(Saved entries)
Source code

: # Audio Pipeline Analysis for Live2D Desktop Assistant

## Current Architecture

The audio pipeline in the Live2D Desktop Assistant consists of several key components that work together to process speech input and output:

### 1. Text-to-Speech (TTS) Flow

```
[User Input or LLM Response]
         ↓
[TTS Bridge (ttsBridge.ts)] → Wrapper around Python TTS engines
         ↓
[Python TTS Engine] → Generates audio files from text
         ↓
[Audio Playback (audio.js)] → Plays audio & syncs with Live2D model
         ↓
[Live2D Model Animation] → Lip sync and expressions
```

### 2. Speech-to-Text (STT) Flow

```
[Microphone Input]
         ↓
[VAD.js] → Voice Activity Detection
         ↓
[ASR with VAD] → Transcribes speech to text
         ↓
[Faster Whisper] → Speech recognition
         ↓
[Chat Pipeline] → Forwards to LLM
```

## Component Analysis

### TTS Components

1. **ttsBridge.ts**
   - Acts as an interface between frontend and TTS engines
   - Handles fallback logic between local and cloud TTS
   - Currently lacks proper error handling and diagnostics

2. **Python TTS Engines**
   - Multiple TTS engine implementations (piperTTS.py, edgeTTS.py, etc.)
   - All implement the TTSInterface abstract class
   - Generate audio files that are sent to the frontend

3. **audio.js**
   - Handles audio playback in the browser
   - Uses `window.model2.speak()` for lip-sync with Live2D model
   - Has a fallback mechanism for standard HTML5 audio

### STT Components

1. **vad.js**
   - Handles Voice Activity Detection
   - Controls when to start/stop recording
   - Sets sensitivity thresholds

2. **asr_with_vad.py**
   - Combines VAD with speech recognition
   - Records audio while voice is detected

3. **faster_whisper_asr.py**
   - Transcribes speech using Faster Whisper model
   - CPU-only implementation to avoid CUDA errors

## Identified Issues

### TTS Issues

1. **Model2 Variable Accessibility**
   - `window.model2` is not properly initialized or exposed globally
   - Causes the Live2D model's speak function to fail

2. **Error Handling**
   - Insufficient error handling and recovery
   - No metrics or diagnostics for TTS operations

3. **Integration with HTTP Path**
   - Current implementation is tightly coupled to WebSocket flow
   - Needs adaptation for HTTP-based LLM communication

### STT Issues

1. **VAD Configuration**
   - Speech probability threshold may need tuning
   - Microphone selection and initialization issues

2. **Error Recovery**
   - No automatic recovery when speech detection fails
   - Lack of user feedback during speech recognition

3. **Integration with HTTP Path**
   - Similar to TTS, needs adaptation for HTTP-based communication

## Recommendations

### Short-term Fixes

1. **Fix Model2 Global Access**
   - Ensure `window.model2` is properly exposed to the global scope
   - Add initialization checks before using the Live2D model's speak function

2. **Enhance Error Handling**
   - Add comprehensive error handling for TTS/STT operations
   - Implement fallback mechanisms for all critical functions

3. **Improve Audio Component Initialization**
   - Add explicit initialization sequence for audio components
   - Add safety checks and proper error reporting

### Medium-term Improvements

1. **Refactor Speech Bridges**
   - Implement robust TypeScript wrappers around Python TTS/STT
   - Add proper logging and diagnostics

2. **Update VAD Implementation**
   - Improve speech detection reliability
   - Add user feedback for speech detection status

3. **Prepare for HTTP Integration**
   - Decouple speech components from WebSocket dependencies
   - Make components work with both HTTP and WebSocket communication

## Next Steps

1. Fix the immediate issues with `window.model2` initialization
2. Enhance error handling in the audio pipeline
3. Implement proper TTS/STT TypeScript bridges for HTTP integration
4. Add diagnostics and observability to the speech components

...

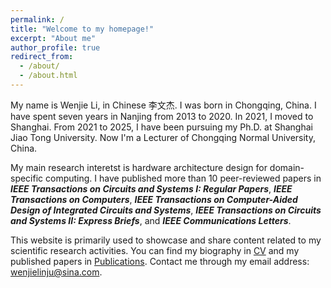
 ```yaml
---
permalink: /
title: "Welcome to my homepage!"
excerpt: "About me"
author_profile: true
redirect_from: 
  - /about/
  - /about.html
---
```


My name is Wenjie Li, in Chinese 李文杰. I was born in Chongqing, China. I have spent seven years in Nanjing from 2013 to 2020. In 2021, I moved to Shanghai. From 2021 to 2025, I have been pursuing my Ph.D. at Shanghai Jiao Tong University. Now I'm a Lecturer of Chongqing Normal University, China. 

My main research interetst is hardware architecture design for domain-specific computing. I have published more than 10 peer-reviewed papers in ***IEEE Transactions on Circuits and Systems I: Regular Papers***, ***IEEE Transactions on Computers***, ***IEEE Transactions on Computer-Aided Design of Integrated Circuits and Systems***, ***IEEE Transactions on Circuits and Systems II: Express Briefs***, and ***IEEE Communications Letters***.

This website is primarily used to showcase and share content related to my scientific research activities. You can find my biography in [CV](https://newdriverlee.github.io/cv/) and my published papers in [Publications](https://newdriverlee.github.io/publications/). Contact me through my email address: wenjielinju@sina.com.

- [What you should do]: Transcribe each line of the data above, unaltered, from the one where "- Improve speech detection reliability" appears to the one where "4. Add diagnostics" appears, inclusive of both.

- [Response to the task]:
   - Improve speech detection reliability
   - Add user feedback for speech detection status

3. **Prepare for HTTP Integration**
   - Decouple speech components from WebSocket dependencies
   - Make components work with both HTTP and WebSocket communication

## Next Steps

1. Fix the immediate issues with `window.model2` initialization
2. Enhance error handling in the audio pipeline
3. Implement proper TTS/STT TypeScript bridges for HTTP integration
4. Add diagnostics and observability to the speech components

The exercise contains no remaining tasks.